Che cosa sta succedendo in Egitto? E - dopo quanto già successo in Tunisia - le dimostrazioni di queste ore rappresentano davvero un punto di svolta per tutto il Medio Oriente? Mai come oggi è importante prestare ascolto alle analisi che ci arrivano da questa stessa regione del mondo.
Che cosa sta succedendo in Egitto? E – dopo quanto già successo in Tunisia – le dimostrazioni di queste ore rappresentano davvero un punto di svolta per tutto il Medio Oriente? Mai come oggi è importante prestare ascolto alle analisi che ci arrivano da questa stessa regione del mondo.
E il primo punto di riferimento non può essere che Al Masry Al Youm, il quotidiano egiziano più sganciato dal controllo di Mubarak. All’indomani delle prime proteste di martedì ha pubblicato un editoriale intitolato «La nuova opposizione egiziana». Un apertura di credito rispetto al movimento sceso in piazza, che il giornale identifica come un’alternativa tanto a Mubarak quanto ai Fratelli musulmani. Al Masry Al Youm sottolinea l’assenza di simboli e slogan religiosi in piazza e sostiene che lo stesso asse d’opposizione formato dagli islamisti e dall’ex direttore dell’Agenzia atomica internazionale Mohammad El Baradei sia rimasto inizialmente spiazzato e ora stia cercando di riprendere in mano la piazza.
Con i dimostranti e contro Mubarak si è schierato anche lo scrittore egiziano Alaa Al Aswani, che oggi racconta sul sito del quotidiano inglese Guardian la sua giornata in piazza. Rilanciando un paragone pesante: quello che sta succedendo in queste ore in Medio Oriente, sostiene, ricorda le manifestazioni di piazza del 1989 nell’Est Europa: è l’espressione di una situazione insostenibile che nessuna polizia potrà mai fermare. I regimi – sostiene Al Aswani – possono rimanere in piedi finché offrono comunque alla gente condizioni di vita dignitose. Ma in Egitto oggi mancano sia la libertà sia il necessario per sopravvivere. Anche lo scrittore, poi, sottolinea il ruolo dei giovani e della gente comune nelle proteste di queste ore, che non a caso viaggiano attraverso i blog e twitter.

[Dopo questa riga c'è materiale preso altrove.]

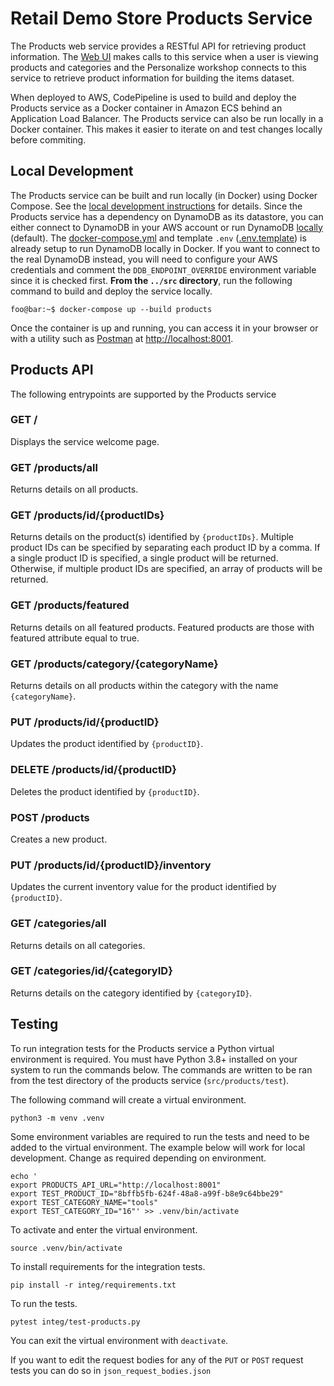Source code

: # Retail Demo Store Products Service

The Products web service provides a RESTful API for retrieving product information. The [Web UI](../web-ui) makes calls to this service when a user is viewing products and categories and the Personalize workshop connects to this service to retrieve product information for building the items dataset.

When deployed to AWS, CodePipeline is used to build and deploy the Products service as a Docker container in Amazon ECS behind an Application Load Balancer. The Products service can also be run locally in a Docker container. This makes it easier to iterate on and test changes locally before commiting.

## Local Development

The Products service can be built and run locally (in Docker) using Docker Compose. See the [local development instructions](../) for details. Since the Products service has a dependency on DynamoDB as its datastore, you can either connect to DynamoDB in your AWS account or run DynamoDB [locally](https://docs.aws.amazon.com/amazondynamodb/latest/developerguide/DynamoDBLocal.html) (default). The [docker-compose.yml](../docker-compose.yml) and template `.env` ([.env.template](../.env.template)) is already setup to run DynamoDB locally in Docker. If you want to connect to the real DynamoDB instead, you will need to configure your AWS credentials and comment the `DDB_ENDPOINT_OVERRIDE` environment variable since it is checked first. **From the `../src` directory**, run the following command to build and deploy the service locally.

```console
foo@bar:~$ docker-compose up --build products
```

Once the container is up and running, you can access it in your browser or with a utility such as [Postman](https://www.postman.com/) at [http://localhost:8001](http://localhost:8001).

## Products API
The following entrypoints are supported by the Products service

### GET /
Displays the service welcome page.

### GET /products/all
Returns details on all products.
### GET /products/id/{productIDs}
Returns details on the product(s) identified by `{productIDs}`. Multiple product IDs can be specified by separating each product ID by a comma. If a single product ID is specified, a single product will be returned. Otherwise, if multiple product IDs are specified, an array of products will be returned.
### GET /products/featured
Returns details on all featured products. Featured products are those with featured attribute equal to true.
### GET /products/category/{categoryName}
Returns details on all products within the category with the name `{categoryName}`.
### PUT /products/id/{productID}
Updates the product identified by `{productID}`.
### DELETE /products/id/{productID}
Deletes the product identified by `{productID}`.
### POST /products
Creates a new product.
### PUT /products/id/{productID}/inventory
Updates the current inventory value for the product identified by `{productID}`.
### GET /categories/all
Returns details on all categories.
### GET /categories/id/{categoryID}
Returns details on the category identified by `{categoryID}`.

## Testing
To run integration tests for the Products service a Python virtual environment is required. You must have Python 3.8+ installed on your system to run the commands below. The commands are written to be ran from the test directory of the products service (`src/products/test`).

The following command will create a virtual environment. 
```console
python3 -m venv .venv
```

Some environment variables are required to run the tests and need to be added to the virtual environment. The example below will work for local development. Change as required depending on environment.
```console
echo '
export PRODUCTS_API_URL="http://localhost:8001"
export TEST_PRODUCT_ID="8bffb5fb-624f-48a8-a99f-b8e9c64bbe29"
export TEST_CATEGORY_NAME="tools"
export TEST_CATEGORY_ID="16"' >> .venv/bin/activate
```

To activate and enter the virtual environment.
```console
source .venv/bin/activate
```

To install requirements for the integration tests.
```console
pip install -r integ/requirements.txt
```

To run the tests.
```console
pytest integ/test-products.py
```

You can exit the virtual environment with `deactivate`.

If you want to edit the request bodies for any of the `PUT` or `POST` request tests you can do so in `json_request_bodies.json`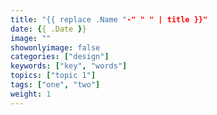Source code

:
 ```yaml
---
title: "{{ replace .Name "-" " " | title }}"
date: {{ .Date }}
image: ""
showonlyimage: false
categories: ["design"]
keywords: ["key", "words"]
topics: ["topic 1"]
tags: ["one", "two"]
weight: 1
---
```



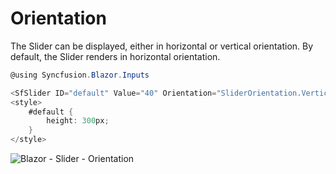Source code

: # Orientation

The Slider can be displayed, either in horizontal or vertical orientation. By default, the Slider renders in horizontal orientation.

```csharp
@using Syncfusion.Blazor.Inputs

<SfSlider ID="default" Value="40" Orientation="SliderOrientation.Vertical"></SfSlider>
<style>
    #default {
        height: 300px;
    }
</style>
```

![Blazor - Slider - Orientation](images/slider-orientation.png)
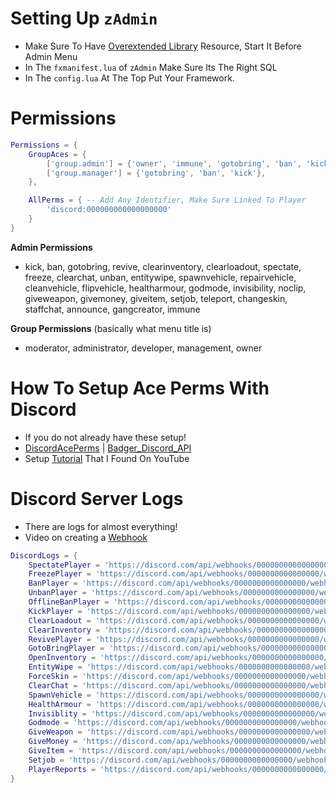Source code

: # Setting Up `zAdmin`
- Make Sure To Have [Overextended Library](https://github.com/overextended/ox_lib) Resource, Start It Before Admin Menu
- In The `fxmanifest.lua` of `zAdmin` Make Sure Its The Right SQL
- In The `config.lua` At The Top Put Your Framework. 

# Permissions
```lua
Permissions = {
    GroupAces = {
        ['group.admin'] = {'owner', 'immune', 'gotobring', 'ban', 'kick'}, -- add in here their perms which are found below
        ['group.manager'] = {'gotobring', 'ban', 'kick'},
    },

    AllPerms = { -- Add Any Identifier, Make Sure Linked To Player
        'discord:000000000000000000'
    }
}
```
**Admin Permissions**
- kick, ban, gotobring, revive, clearinventory, clearloadout, spectate, freeze, clearchat, unban, entitywipe, spawnvehicle, repairvehicle, cleanvehicle, flipvehicle, healtharmour, godmode, invisibility, noclip, giveweapon, givemoney, giveitem, setjob, teleport, changeskin, staffchat, announce, gangcreator, immune

**Group Permissions** (basically what menu title is)
- moderator, administrator, developer, management, owner

# How To Setup Ace Perms With Discord
- If you do not already have these setup!
- [DiscordAcePerms](https://github.com/JaredScar/DiscordAcePerms) | [Badger_Discord_API](https://github.com/JaredScar/Badger_Discord_API)
- Setup [Tutorial](https://www.youtube.com/watch?v=81Of9tZRQjw) That I Found On YouTube

# Discord Server Logs
- There are logs for almost everything!
- Video on creating a [Webhook](https://www.youtube.com/watch?v=K8vgRWZnSZw)

```lua
DiscordLogs = {
    SpectatePlayer = 'https://discord.com/api/webhooks/0000000000000000/webhookid',
    FreezePlayer = 'https://discord.com/api/webhooks/0000000000000000/webhookid',
    BanPlayer = 'https://discord.com/api/webhooks/0000000000000000/webhookid',
    UnbanPlayer = 'https://discord.com/api/webhooks/0000000000000000/webhookid',
    OfflineBanPlayer = 'https://discord.com/api/webhooks/0000000000000000/webhookid',
    KickPlayer = 'https://discord.com/api/webhooks/0000000000000000/webhookid',
    ClearLoadout = 'https://discord.com/api/webhooks/0000000000000000/webhookid',
    ClearInventory = 'https://discord.com/api/webhooks/0000000000000000/webhookid',
    RevivePlayer = 'https://discord.com/api/webhooks/0000000000000000/webhookid',
    GotoBringPlayer = 'https://discord.com/api/webhooks/0000000000000000/webhookid',
    OpenInventory = 'https://discord.com/api/webhooks/0000000000000000/webhookid',
    EntityWipe = 'https://discord.com/api/webhooks/0000000000000000/webhookid',
    ForceSkin = 'https://discord.com/api/webhooks/0000000000000000/webhookid',
    ClearChat = 'https://discord.com/api/webhooks/0000000000000000/webhookid',
    SpawnVehicle = 'https://discord.com/api/webhooks/0000000000000000/webhookid',
    HealthArmour = 'https://discord.com/api/webhooks/0000000000000000/webhookid',
    Invisiblity = 'https://discord.com/api/webhooks/0000000000000000/webhookid',
    Godmode = 'https://discord.com/api/webhooks/0000000000000000/webhookid',
    GiveWeapon = 'https://discord.com/api/webhooks/0000000000000000/webhookid',
    GiveMoney = 'https://discord.com/api/webhooks/0000000000000000/webhookid',
    GiveItem = 'https://discord.com/api/webhooks/0000000000000000/webhookid',
    Setjob = 'https://discord.com/api/webhooks/0000000000000000/webhookid',
    PlayerReports = 'https://discord.com/api/webhooks/0000000000000000/webhookid',
}
```
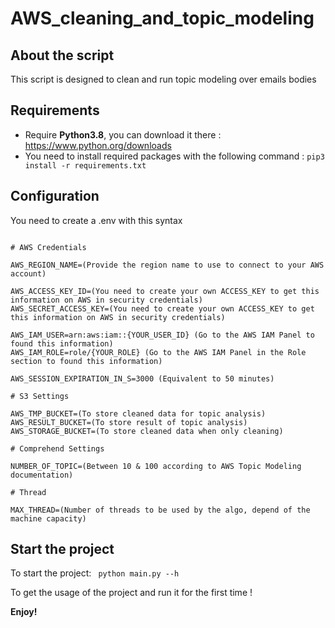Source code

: # AWS_cleaning_and_topic_modeling

## About the script

This script is designed to clean and run topic modeling over emails bodies

## Requirements
 
* Require __Python3.8__, you can download it there : https://www.python.org/downloads
* You need to install required packages with the following command :  `pip3 install -r requirements.txt`

## Configuration

You need to create a .env with this syntax

```

# AWS Credentials

AWS_REGION_NAME=(Provide the region name to use to connect to your AWS account)

AWS_ACCESS_KEY_ID=(You need to create your own ACCESS_KEY to get this information on AWS in security credentials)
AWS_SECRET_ACCESS_KEY=(You need to create your own ACCESS_KEY to get this information on AWS in security credentials)

AWS_IAM_USER=arn:aws:iam::{YOUR_USER_ID} (Go to the AWS IAM Panel to found this information)
AWS_IAM_ROLE=role/{YOUR_ROLE} (Go to the AWS IAM Panel in the Role section to found this information)

AWS_SESSION_EXPIRATION_IN_S=3000 (Equivalent to 50 minutes)

# S3 Settings

AWS_TMP_BUCKET=(To store cleaned data for topic analysis)
AWS_RESULT_BUCKET=(To store result of topic analysis)
AWS_STORAGE_BUCKET=(To store cleaned data when only cleaning)

# Comprehend Settings

NUMBER_OF_TOPIC=(Between 10 & 100 according to AWS Topic Modeling documentation)

# Thread

MAX_THREAD=(Number of threads to be used by the algo, depend of the machine capacity)

```

## Start the project

To start the project:  ``` python main.py --h```

To get the usage of the project and run it for the first time !

**Enjoy!**

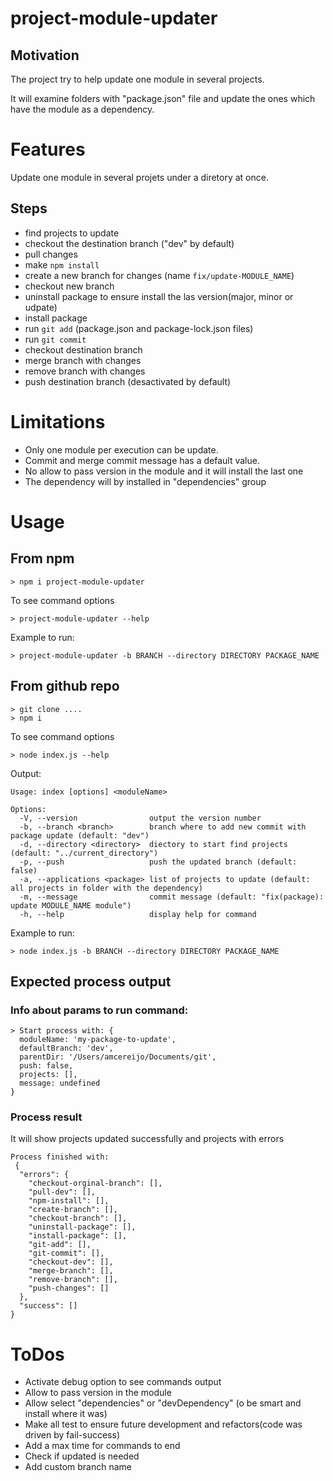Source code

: # project-module-updater
## Motivation
The project try to help update one module in several projects.

It will examine folders with "package.json" file and update the ones which have the module as a dependency.

# Features
Update one module in several projets under a diretory at once.
## Steps
* find projects to update
* checkout the destination branch ("dev" by default)
* pull changes
* make `npm install`
* create a new branch for changes (name `fix/update-MODULE_NAME`)
* checkout new branch
* uninstall package to ensure install the las version(major, minor or udpate)
* install package
* run `git add` (package.json and package-lock.json files)
* run `git commit`
* checkout destination branch
* merge branch with changes
* remove branch with changes
* push destination branch (desactivated by default)

# Limitations
* Only one module per execution can be update.
* Commit and merge commit message has a default value.
* No allow to pass version in the module and it will install the last one
* The dependency will by installed in "dependencies" group

# Usage
## From npm
```
> npm i project-module-updater
```
To see command options
```
> project-module-updater --help
```
Example to run:
```
> project-module-updater -b BRANCH --directory DIRECTORY PACKAGE_NAME
```

## From github repo
```
> git clone ....
> npm i
```

To see command options
```
> node index.js --help
```
Output:
```
Usage: index [options] <moduleName>

Options:
  -V, --version                output the version number
  -b, --branch <branch>        branch where to add new commit with package update (default: "dev")
  -d, --directory <directory>  diectory to start find projects (default: "../current_directory")
  -p, --push                   push the updated branch (default: false)
  -a, --applications <package> list of projects to update (default: all projects in folder with the dependency)
  -m, --message                commit message (default: "fix(package): update MODULE_NAME module")
  -h, --help                   display help for command
```

Example to run:
```
> node index.js -b BRANCH --directory DIRECTORY PACKAGE_NAME
```

## Expected process output
### Info about params to run command:
```
> Start process with: {
  moduleName: 'my-package-to-update',
  defaultBranch: 'dev',
  parentDir: '/Users/amcereijo/Documents/git',
  push: false,
  projects: [],
  message: undefined
}
```
### Process result
It will show projects updated successfully and projects with errors
```
Process finished with:
 {
  "errors": {
    "checkout-orginal-branch": [],
    "pull-dev": [],
    "npm-install": [],
    "create-branch": [],
    "checkout-branch": [],
    "uninstall-package": [],
    "install-package": [],
    "git-add": [],
    "git-commit": [],
    "checkout-dev": [],
    "merge-branch": [],
    "remove-branch": [],
    "push-changes": []
  },
  "success": []
}
```

# ToDos
* Activate debug option to see commands output
* Allow to pass version in the module
* Allow select "dependencies" or "devDependency" (o be smart and install where it was)
* Make all test to ensure future development and refactors(code was driven by fail-success)
* Add a max time for commands to end
* Check if updated is needed
* Add custom branch name

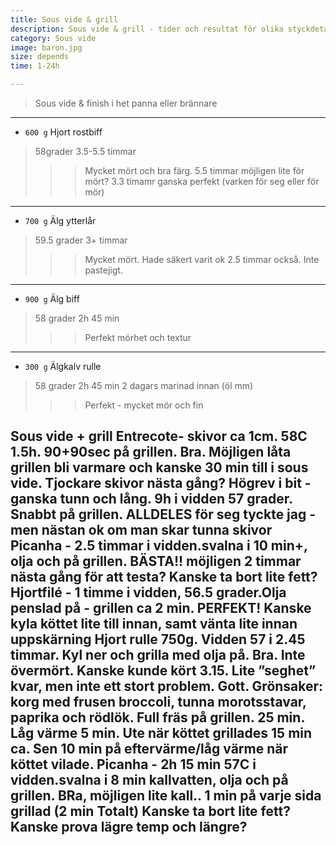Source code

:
 ```yaml
---
title: Sous vide & grill 
description: Sous vide & grill - tider och resultat för olika styckdetaljer och kött
category: Sous vide
image: baron.jpg
size: depends
time: 1-24h

---
```


> Sous vide & finish i het panna eller brännare

---

* `600 g` Hjort rostbiff 
> 58grader
> 3.5-5.5 timmar
>>> Mycket mört och bra färg. 5.5 timmar möjligen lite för mört? 3.3 timamr ganska perfekt (varken för seg eller för mör)

---

* `700 g` Älg ytterlår 
> 59.5 grader
> 3+ timmar
>>> Mycket mört. Hade säkert varit ok 2.5 timmar också. Inte pastejigt.

---

* `900 g` Älg biff 
> 58 grader
> 2h 45 min
>>> Perfekt mörhet och textur

---

* `300 g` Älgkalv rulle 
> 58 grader
> 2h 45 min
> 2 dagars marinad innan (öl mm)
>>> Perfekt - mycket mör och fin







Sous vide + grill 
Entrecote- skivor ca 1cm. 58C 1.5h. 90+90sec på grillen. Bra. Möjligen låta grillen bli varmare och kanske 30 min till i sous vide. Tjockare skivor nästa gång?
Högrev i bit - ganska tunn och lång. 9h i vidden 57 grader. Snabbt på grillen. ALLDELES för seg tyckte jag - men nästan ok om man skar tunna skivor
Picanha - 2.5 timmar i vidden.svalna i 10 min+, olja och på grillen. BÄSTA!! möjligen 2 timmar nästa gång för att testa? Kanske ta bort lite fett?
Hjortfilé - 1 timme i vidden, 56.5 grader.Olja penslad på - grillen ca 2 min. PERFEKT! Kanske kyla köttet lite till innan, samt vänta lite innan uppskärning
Hjort rulle 750g. Vidden 57 i 2.45 timmar. Kyl ner och grilla med olja på. Bra. Inte övermört. Kanske kunde kört 3.15. Lite ”seghet” kvar, men inte ett stort problem. Gott.
Grönsaker: korg med frusen broccoli, tunna morotsstavar, paprika och rödlök. Full fräs på grillen. 25 min. Låg värme 5 min. Ute när köttet grillades 15 min ca. Sen 10 min på eftervärme/låg värme när köttet vilade.
Picanha - 2h 15 min 57C i vidden.svalna i 8 min kallvatten, olja och på grillen. BRa, möjligen lite kall.. 1 min på varje sida grillad (2 min Totalt) Kanske ta bort lite fett? Kanske prova lägre temp och längre?
---



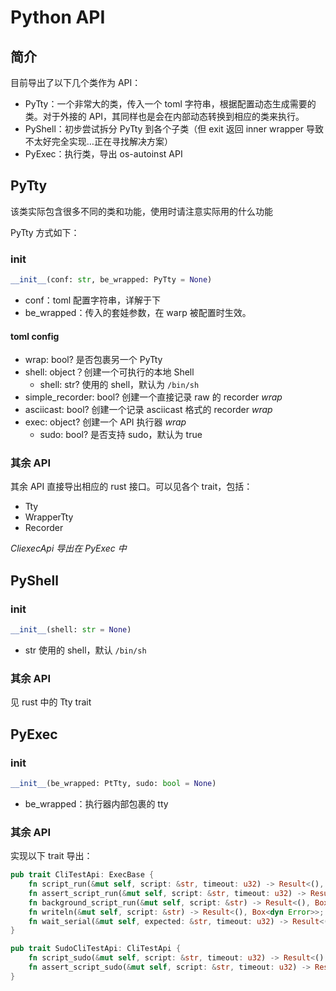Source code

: # Python API

## 简介

目前导出了以下几个类作为 API：

- PyTty：一个非常大的类，传入一个 toml 字符串，根据配置动态生成需要的类。对于外接的 API，其同样也是会在内部动态转换到相应的类来执行。
- PyShell：初步尝试拆分 PyTty 到各个子类（但 exit 返回 inner wrapper 导致不太好完全实现…正在寻找解决方案）
- PyExec：执行类，导出 os-autoinst API

## PyTty

该类实际包含很多不同的类和功能，使用时请注意实际用的什么功能

PyTty 方式如下：

### __init__

```python
__init__(conf: str, be_wrapped: PyTty = None)
```

- conf：toml 配置字符串，详解于下
- be_wrapped：传入的套娃参数，在 warp 被配置时生效。

#### toml config

- wrap: bool? 是否包裹另一个 PyTty
- shell: object？创建一个可执行的本地 Shell
    - shell: str? 使用的 shell，默认为 `/bin/sh`
- simple_recorder: bool? 创建一个直接记录 raw 的 recorder *wrap*
- asciicast: bool? 创建一个记录 asciicast 格式的 recorder *wrap*
- exec: object? 创建一个 API 执行器 *wrap*
    - sudo: bool? 是否支持 sudo，默认为 true 

### 其余 API

其余 API 直接导出相应的 rust 接口。可以见各个 trait，包括：
- Tty
- WrapperTty
- Recorder

*CliexecApi 导出在 PyExec 中*

## PyShell

### __init__

```python
__init__(shell: str = None)
```

- str 使用的 shell，默认 `/bin/sh`

### 其余 API

见 rust 中的 Tty trait

## PyExec

### __init__

```python
__init__(be_wrapped: PtTty, sudo: bool = None)
```

- be_wrapped：执行器内部包裹的 tty

### 其余 API

实现以下 trait 导出：
```rust
pub trait CliTestApi: ExecBase {
    fn script_run(&mut self, script: &str, timeout: u32) -> Result<(), Box<dyn Error>>;
    fn assert_script_run(&mut self, script: &str, timeout: u32) -> Result<(), Box<dyn Error>>;
    fn background_script_run(&mut self, script: &str) -> Result<(), Box<dyn Error>>;
    fn writeln(&mut self, script: &str) -> Result<(), Box<dyn Error>>;
    fn wait_serial(&mut self, expected: &str, timeout: u32) -> Result<(), Box<dyn Error>>;
}

pub trait SudoCliTestApi: CliTestApi {
    fn script_sudo(&mut self, script: &str, timeout: u32) -> Result<(), Box<dyn Error>>;
    fn assert_script_sudo(&mut self, script: &str, timeout: u32) -> Result<(), Box<dyn Error>>;
}
```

Prima la Tunisia, adesso l’Egitto. E poi? È la domanda che si pone il sito bitterlemons-international.org, proponendo un’analisi interessante delle diverse situazioni Paese per Paese. L’analista Issandr El Amrani dà per scontato che si infiammi ulteriormente l’Algeria, mentre si chiede se l’onda riuscirà a scalfire anche la Libia di Gheddafi, definita come il più poliziesco dei regimi del Maghreb. Discorso diverso, invece, per il Marocco dove vi sono state riforme significative. Anche se il malcontento è cresciuto in questi ultimi tempi e anche il governo ha mostrato un volto molto meno aperto sulla libertà di espressione. In generale, comunque, El Amrani pone il problema dei problemi: l’idea che i regimi alla Moubarak fossero per l’Occidente un baluardo stabile contro l’estremismo si è rivelata sbagliata. E con questo fatto gli interessi dell’Occidente d’ora in poi dovranno fare i conti.
Un ultimo sguardo interessante sui fatti dell’Egitto è, infine, quello che arriva dall’Iran: «Il gigante arabo addormentato si è svegliato» titola Tehran Times, il quotidiano in lingua inglese molto vicino al ministero degli Esteri. Che non manca di mettere nel mirino anche il presidente palestinese Abu Mazen, sull’onda delle rivelazioni dei dettagli delle trattative segrete con Israele. Forse varrebbe la pena di ricordare che l’onda dei giovani, prima ancora che da Tunisi, è partita da Teheran nel giugno 2009. Ricordiamo tutti come è andata a finire. Di certo – al di là dei proclami del ministero degli Esteri – la polizia iraniana sta tenendo d’occhio con molta attenzione la situazione nelle università, dove la protesta non è mai stata domata del tutto.